• Instructions to follow: From the entries below, transcribe exactly the lines between the line holding "[@maxammann](https://github.com/maxammann)" and the line holding "## Just 'Naach' (Term for Dance in Hindi)", inclusive; skip all other lines.

• Material provided:
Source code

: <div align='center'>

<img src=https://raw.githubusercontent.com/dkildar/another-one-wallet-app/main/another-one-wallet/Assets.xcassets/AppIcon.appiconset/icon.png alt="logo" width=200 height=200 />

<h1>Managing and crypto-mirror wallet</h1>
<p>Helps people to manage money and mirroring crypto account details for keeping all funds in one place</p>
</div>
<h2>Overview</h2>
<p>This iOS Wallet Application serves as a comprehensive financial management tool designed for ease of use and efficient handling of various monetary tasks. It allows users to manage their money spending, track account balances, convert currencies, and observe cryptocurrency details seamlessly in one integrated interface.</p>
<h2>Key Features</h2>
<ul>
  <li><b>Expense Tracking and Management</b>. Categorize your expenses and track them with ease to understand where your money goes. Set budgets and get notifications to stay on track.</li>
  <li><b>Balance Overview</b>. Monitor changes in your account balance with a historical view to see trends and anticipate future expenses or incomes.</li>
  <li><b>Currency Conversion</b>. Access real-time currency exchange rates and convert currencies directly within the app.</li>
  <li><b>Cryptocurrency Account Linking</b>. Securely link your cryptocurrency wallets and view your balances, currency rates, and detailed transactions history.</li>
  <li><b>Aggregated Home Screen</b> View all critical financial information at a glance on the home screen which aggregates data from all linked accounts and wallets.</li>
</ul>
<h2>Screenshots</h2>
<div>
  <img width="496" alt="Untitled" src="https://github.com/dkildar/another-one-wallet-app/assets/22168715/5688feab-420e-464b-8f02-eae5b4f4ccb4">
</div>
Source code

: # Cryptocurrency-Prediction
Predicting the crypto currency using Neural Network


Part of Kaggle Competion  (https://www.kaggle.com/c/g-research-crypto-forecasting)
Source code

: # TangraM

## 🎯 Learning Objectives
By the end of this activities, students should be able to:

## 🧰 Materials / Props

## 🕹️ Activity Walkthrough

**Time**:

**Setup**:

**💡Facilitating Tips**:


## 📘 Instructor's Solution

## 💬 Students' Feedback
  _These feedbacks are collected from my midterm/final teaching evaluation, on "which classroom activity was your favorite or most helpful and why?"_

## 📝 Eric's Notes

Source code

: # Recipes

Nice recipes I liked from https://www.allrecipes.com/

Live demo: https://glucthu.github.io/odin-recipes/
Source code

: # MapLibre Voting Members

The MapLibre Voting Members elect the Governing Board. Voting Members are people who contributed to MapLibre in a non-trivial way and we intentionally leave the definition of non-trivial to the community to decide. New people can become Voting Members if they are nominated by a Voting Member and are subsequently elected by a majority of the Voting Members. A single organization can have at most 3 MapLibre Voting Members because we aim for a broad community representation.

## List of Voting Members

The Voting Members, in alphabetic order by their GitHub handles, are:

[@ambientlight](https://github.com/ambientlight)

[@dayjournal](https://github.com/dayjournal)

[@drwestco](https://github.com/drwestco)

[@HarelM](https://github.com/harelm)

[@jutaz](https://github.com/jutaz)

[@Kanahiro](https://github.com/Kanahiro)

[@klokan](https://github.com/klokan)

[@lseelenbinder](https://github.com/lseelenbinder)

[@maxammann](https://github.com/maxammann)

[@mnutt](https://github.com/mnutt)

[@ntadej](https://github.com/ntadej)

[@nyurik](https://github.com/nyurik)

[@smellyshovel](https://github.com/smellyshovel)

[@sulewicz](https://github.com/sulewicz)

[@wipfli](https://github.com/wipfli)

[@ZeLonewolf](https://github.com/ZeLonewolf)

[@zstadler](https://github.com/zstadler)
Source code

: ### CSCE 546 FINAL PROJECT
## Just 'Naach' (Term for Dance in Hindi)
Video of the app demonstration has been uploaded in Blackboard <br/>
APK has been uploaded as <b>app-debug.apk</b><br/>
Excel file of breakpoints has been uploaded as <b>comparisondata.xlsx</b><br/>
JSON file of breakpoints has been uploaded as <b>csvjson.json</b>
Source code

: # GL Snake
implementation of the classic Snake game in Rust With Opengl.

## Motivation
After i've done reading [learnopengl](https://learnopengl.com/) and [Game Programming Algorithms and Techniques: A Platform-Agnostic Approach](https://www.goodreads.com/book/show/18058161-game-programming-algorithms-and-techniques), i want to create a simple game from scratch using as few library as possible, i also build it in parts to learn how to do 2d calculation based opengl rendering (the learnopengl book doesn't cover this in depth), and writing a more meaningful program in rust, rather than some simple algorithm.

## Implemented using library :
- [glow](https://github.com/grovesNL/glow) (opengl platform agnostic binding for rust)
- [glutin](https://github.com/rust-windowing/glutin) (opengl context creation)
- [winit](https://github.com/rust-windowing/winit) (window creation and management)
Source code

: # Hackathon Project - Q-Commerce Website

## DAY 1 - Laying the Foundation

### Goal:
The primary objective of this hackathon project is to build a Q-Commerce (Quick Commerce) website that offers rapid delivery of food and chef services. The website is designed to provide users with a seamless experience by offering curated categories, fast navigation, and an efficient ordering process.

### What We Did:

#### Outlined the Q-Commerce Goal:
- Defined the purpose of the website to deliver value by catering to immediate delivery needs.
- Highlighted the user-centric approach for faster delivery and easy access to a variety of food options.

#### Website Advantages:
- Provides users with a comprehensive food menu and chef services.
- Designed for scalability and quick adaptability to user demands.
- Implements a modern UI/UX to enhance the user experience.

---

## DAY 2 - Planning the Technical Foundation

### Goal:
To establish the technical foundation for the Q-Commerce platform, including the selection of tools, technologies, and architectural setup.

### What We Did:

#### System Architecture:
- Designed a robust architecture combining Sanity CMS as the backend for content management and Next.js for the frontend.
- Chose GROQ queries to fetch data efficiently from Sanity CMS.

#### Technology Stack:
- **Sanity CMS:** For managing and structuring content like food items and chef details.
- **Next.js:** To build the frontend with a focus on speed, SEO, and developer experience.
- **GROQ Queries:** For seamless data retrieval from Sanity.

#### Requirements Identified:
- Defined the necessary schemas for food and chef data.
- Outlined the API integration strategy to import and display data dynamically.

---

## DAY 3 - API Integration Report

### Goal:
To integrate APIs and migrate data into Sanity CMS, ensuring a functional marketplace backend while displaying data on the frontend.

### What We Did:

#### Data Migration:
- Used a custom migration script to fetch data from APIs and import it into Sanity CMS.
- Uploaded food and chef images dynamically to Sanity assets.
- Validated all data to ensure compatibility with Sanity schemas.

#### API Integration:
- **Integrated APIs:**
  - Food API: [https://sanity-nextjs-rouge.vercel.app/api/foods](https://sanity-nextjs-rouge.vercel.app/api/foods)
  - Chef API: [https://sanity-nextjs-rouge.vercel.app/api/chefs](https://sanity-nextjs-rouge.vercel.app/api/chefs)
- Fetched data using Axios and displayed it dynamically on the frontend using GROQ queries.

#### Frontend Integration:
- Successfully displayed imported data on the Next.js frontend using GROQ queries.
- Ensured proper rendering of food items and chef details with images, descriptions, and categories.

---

• Response area:
[@maxammann](https://github.com/maxammann)

[@mnutt](https://github.com/mnutt)

[@ntadej](https://github.com/ntadej)

[@nyurik](https://github.com/nyurik)

[@smellyshovel](https://github.com/smellyshovel)

[@sulewicz](https://github.com/sulewicz)

[@wipfli](https://github.com/wipfli)

[@ZeLonewolf](https://github.com/ZeLonewolf)

[@zstadler](https://github.com/zstadler)
Source code

: ### CSCE 546 FINAL PROJECT
## Just 'Naach' (Term for Dance in Hindi)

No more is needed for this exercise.